Benoit Mandelbrot Dies At 85
Beetle B. writes "Benoit Mandelbrot has passed away at the age of 85. I first learned of the Mandelbrot set while reading Arthur C. Clarke's The Ghost From The Grand Banks. Soon after, I got hold of the best fractal generation software of the day — Fractint — and ran it for long periods of time on my XT, exploring the beautiful world that Mandelbrot, among others, had opened up for me. That it was only on a 4-color CGA did not deter me!"
I was going to post much the same thing. Some nerd eulogy, 10 words pertaining to the death of a math hero, ~70 devoted to the author. Can we get more HF Asperger/Narcissistic.
loose: not fitting closely or tightly != lose: to suffer the deprivation of
In school we had to plot Mandelbrots. Now Mandelbrot has a plot of his own.
http://news.slashdot.org/story/10/10/16/1446231/Benoit-Mandelbrot-Dies-At-85?from=rss
rss takes another victim...
I remember the Scientific American with the Mandelbrot set on the cover - it was a huge influence on my life.
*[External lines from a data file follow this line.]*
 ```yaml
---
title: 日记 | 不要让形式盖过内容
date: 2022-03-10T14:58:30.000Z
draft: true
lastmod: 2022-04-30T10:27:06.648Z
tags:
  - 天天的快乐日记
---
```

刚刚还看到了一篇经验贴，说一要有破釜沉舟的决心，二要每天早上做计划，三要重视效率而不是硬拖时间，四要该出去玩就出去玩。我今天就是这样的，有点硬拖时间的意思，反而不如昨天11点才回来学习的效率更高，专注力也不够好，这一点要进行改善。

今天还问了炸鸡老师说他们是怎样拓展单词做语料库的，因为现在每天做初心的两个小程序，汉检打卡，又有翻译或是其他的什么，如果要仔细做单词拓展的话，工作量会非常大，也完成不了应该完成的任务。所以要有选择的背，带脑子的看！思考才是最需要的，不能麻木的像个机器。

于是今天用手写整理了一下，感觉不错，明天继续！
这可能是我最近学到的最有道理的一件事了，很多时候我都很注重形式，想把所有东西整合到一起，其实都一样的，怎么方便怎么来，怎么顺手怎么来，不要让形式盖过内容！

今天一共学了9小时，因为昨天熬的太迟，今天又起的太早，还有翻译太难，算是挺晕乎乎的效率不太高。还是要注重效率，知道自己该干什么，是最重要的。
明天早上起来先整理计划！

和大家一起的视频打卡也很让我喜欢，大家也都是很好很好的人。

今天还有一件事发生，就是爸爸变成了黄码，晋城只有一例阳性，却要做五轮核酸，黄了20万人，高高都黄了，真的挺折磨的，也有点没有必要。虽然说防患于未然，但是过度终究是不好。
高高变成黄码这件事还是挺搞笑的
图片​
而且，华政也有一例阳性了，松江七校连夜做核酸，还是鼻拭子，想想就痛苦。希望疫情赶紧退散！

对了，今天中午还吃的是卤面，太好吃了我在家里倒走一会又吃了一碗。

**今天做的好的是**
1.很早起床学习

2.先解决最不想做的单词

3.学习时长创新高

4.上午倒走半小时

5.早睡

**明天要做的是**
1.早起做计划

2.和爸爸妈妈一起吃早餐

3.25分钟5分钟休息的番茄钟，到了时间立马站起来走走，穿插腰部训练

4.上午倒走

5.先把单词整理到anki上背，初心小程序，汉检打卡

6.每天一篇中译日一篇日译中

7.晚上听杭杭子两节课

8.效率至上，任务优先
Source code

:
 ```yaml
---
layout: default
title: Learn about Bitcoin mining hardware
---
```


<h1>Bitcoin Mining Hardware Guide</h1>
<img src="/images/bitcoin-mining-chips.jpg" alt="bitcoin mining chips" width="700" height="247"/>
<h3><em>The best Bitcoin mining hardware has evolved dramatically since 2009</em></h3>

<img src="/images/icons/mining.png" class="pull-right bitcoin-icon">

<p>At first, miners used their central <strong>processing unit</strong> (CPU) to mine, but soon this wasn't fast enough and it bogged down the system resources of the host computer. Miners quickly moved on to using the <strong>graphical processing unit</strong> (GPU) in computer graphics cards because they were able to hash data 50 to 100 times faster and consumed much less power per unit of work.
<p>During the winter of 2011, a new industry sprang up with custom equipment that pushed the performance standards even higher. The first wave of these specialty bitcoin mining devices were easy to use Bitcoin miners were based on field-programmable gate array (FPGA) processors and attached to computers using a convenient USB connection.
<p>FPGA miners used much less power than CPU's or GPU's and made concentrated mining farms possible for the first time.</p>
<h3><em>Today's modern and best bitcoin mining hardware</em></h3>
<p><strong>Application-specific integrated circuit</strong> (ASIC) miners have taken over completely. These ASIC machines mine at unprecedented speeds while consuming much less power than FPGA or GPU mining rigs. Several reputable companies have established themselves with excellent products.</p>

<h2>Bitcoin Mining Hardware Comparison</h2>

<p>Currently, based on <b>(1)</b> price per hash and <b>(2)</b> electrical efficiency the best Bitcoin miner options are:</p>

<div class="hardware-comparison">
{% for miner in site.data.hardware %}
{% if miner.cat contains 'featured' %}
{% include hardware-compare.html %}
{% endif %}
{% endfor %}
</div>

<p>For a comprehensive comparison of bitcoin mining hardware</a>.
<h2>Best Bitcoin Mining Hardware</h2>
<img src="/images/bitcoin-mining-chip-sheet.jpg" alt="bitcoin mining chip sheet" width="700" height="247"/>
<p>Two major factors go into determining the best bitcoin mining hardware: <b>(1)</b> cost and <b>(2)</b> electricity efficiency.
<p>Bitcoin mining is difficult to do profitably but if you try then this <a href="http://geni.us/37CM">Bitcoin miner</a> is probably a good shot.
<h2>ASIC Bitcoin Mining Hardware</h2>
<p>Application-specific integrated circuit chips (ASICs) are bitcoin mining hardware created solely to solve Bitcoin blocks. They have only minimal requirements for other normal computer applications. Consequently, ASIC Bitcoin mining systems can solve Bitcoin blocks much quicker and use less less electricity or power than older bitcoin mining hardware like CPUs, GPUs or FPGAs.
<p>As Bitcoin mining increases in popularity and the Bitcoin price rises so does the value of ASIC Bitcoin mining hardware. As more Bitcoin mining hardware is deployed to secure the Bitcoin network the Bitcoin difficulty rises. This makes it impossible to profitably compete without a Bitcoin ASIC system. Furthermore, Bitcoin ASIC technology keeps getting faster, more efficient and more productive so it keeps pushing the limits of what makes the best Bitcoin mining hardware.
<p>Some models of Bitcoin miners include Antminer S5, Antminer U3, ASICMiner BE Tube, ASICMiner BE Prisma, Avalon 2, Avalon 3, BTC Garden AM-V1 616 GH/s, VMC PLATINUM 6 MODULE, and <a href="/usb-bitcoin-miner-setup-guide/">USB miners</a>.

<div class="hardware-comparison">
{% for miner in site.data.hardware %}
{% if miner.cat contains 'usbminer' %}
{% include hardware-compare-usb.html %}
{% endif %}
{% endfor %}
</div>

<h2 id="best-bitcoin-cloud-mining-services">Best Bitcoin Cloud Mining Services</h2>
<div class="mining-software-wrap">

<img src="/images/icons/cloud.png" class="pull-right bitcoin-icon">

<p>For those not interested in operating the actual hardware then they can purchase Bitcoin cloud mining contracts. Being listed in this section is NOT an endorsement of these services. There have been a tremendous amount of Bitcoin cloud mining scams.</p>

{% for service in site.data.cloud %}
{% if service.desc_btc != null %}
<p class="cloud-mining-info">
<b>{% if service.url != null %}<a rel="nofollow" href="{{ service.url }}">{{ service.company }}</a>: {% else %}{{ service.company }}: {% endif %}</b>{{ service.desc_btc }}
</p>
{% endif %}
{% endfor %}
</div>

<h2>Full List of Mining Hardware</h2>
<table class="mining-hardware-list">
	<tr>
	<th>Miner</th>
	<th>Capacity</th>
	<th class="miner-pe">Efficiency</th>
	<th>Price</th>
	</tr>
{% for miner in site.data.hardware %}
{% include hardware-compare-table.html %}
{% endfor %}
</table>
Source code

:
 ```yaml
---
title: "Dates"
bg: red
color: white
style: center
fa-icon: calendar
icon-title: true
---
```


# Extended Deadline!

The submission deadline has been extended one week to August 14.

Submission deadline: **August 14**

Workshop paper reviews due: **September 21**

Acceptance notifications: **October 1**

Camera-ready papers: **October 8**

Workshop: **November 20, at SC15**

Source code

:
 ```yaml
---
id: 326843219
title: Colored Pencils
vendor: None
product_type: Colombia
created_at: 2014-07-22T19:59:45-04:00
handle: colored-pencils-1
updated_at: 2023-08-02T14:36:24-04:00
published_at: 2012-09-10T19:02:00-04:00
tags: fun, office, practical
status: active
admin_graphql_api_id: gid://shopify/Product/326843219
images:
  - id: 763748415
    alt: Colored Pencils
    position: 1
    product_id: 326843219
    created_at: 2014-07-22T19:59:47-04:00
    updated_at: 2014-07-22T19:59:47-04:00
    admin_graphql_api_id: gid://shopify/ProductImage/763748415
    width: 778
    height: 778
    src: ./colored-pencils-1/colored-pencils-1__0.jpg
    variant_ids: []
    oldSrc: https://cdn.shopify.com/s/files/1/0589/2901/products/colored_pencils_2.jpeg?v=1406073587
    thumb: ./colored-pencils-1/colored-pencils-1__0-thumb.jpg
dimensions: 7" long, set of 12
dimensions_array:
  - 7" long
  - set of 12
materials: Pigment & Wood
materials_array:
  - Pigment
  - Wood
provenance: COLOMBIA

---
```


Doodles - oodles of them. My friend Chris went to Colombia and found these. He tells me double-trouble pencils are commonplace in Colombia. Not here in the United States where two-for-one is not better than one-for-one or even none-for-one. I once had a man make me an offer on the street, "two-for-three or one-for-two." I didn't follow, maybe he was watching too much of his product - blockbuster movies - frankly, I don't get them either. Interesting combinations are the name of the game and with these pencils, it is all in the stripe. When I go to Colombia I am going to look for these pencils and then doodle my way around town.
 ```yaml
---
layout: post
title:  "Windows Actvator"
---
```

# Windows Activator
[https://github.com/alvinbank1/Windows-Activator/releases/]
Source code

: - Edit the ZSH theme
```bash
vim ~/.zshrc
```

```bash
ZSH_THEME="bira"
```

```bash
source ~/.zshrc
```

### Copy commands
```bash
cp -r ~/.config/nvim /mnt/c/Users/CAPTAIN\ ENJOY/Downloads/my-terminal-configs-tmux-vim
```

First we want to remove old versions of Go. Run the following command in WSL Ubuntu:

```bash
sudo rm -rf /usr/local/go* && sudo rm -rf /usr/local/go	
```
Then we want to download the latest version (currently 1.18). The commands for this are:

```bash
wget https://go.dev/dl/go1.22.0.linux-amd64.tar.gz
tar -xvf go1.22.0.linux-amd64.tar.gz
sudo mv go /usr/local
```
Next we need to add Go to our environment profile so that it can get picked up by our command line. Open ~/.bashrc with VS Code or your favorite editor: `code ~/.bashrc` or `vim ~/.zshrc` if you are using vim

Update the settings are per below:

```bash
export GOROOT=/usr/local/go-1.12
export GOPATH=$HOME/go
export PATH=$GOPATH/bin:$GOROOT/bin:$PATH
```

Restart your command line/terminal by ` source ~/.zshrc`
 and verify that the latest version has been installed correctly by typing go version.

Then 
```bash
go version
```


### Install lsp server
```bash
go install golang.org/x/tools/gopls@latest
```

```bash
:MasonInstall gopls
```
I was working as a research assistant at the Federal Reserve Board in DC and was losing interest in mathematical modeling as a way to understand anything in the real world. Most of the models I was dealing with were linear or mostly linear. When I read the article at first I thought it was some cheap trick or approximation... but gradually I realized it was different than anything I had seen before. So - being a rational, optimizing actor I then left the field of economics .. the most utility-maximizing decision I ever made :-)
Since then I've always viewed fractals as a gateway drug to more complex models of the universe. So many processes unfold over time; fractals are just one of the ways to get a glimpse of what might be going on.
Thanks Dr. Mandelbrot!
Defying the notion that mathematicians are over the hill at age 30, Mandelbrot made his fractal breakthroughs when he was in his 50s. It gives the rest of us some hope. :)
Yeah, but when you've seen one part of the Mandelbrot set, you've seen it all.